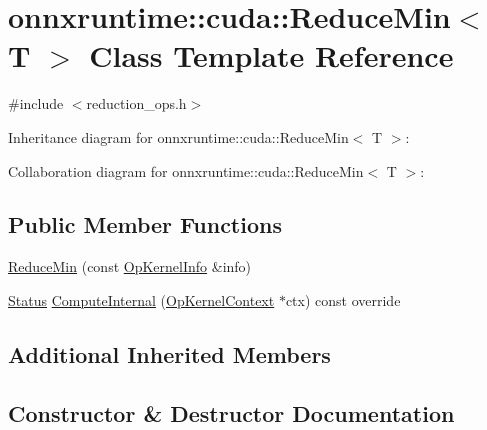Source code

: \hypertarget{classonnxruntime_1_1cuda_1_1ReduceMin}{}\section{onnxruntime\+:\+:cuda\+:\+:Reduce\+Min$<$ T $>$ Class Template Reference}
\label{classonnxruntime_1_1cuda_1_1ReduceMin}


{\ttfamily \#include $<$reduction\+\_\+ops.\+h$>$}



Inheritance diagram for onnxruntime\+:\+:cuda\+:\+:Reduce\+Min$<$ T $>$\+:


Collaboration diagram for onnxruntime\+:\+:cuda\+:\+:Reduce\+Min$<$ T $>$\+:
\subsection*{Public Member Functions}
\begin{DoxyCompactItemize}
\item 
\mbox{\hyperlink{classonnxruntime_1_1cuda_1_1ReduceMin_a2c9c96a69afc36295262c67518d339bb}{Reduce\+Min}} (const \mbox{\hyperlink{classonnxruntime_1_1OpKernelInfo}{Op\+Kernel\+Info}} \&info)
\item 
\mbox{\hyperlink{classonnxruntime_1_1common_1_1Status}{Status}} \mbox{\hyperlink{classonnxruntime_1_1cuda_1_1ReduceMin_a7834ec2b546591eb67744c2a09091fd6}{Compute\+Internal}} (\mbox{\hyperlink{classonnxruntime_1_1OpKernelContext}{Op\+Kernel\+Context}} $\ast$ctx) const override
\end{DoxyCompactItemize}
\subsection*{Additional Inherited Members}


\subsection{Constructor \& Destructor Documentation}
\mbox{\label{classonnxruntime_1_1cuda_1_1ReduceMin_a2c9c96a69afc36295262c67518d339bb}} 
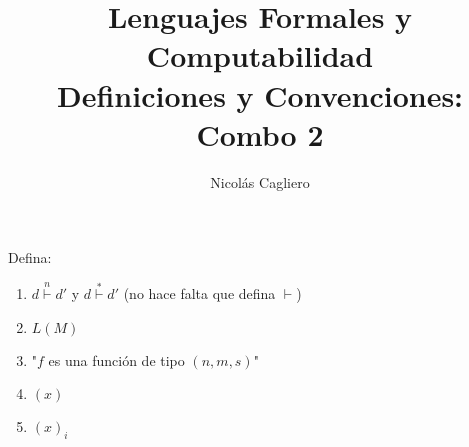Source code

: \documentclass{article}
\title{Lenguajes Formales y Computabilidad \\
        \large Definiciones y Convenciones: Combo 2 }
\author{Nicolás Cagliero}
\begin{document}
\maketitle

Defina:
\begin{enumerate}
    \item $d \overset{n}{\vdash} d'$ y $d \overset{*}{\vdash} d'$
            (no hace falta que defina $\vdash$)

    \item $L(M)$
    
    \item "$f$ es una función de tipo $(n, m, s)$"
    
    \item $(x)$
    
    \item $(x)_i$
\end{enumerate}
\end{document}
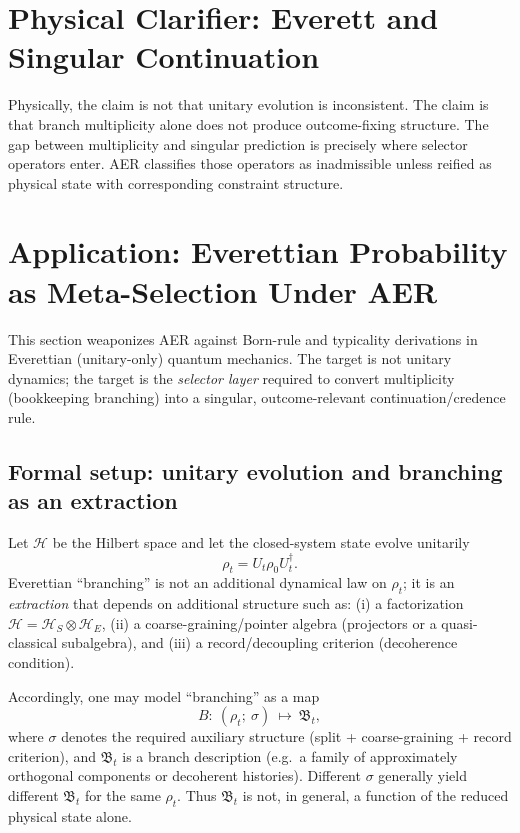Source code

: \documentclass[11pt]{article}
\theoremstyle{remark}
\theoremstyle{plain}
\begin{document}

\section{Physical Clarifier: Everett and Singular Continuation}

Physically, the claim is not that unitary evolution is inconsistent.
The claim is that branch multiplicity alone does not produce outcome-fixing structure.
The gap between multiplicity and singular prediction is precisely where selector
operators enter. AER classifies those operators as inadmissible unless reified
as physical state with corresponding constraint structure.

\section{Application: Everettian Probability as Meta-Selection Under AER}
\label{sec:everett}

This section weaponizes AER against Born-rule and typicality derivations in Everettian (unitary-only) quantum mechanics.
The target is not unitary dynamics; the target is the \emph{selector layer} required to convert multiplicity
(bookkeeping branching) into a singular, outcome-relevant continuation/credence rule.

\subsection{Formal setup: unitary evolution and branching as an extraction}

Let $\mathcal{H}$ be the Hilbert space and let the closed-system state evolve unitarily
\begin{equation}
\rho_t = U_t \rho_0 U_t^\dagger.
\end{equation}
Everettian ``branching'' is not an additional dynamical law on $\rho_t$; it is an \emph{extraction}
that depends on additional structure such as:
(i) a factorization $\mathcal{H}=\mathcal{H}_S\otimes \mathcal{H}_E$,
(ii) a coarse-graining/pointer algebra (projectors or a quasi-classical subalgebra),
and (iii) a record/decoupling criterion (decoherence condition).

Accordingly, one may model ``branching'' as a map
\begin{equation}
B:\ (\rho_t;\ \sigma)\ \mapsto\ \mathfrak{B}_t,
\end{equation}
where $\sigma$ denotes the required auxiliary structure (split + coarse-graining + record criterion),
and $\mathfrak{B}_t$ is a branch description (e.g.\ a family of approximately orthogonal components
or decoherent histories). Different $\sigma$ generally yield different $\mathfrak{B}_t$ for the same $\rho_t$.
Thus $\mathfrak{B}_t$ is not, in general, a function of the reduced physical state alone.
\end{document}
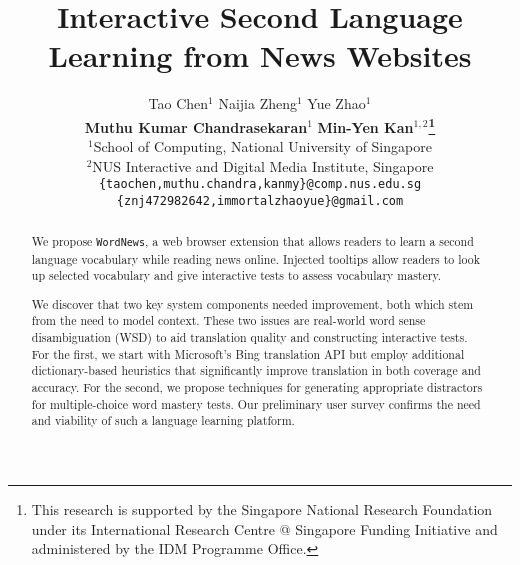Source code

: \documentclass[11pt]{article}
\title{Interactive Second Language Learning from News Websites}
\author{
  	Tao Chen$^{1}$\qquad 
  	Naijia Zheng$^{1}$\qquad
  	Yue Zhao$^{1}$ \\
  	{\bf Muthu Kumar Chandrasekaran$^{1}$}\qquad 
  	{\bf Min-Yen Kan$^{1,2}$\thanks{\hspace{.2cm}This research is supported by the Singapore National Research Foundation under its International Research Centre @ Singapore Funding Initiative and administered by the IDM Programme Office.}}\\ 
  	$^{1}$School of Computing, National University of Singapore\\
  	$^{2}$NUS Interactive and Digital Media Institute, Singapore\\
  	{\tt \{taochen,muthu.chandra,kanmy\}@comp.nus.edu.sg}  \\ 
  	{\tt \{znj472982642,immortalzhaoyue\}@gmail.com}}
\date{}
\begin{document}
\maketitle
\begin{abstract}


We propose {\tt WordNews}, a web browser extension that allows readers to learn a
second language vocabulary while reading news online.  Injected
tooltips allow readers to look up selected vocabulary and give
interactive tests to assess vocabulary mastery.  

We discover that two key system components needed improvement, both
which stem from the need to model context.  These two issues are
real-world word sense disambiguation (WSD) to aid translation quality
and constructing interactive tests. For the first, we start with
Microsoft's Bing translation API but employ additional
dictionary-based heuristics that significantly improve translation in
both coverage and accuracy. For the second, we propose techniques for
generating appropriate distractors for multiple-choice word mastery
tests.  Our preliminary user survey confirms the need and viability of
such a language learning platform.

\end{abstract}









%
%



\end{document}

────────

What you are asked to do
In the listing above, find each line with the word "label" and copy it out.

Written solution
\label{classonnxruntime_1_1cuda_1_1ReduceMin}
\mbox{\label{classonnxruntime_1_1cuda_1_1ReduceMin_a2c9c96a69afc36295262c67518d339bb}} 
\label{sec:everett}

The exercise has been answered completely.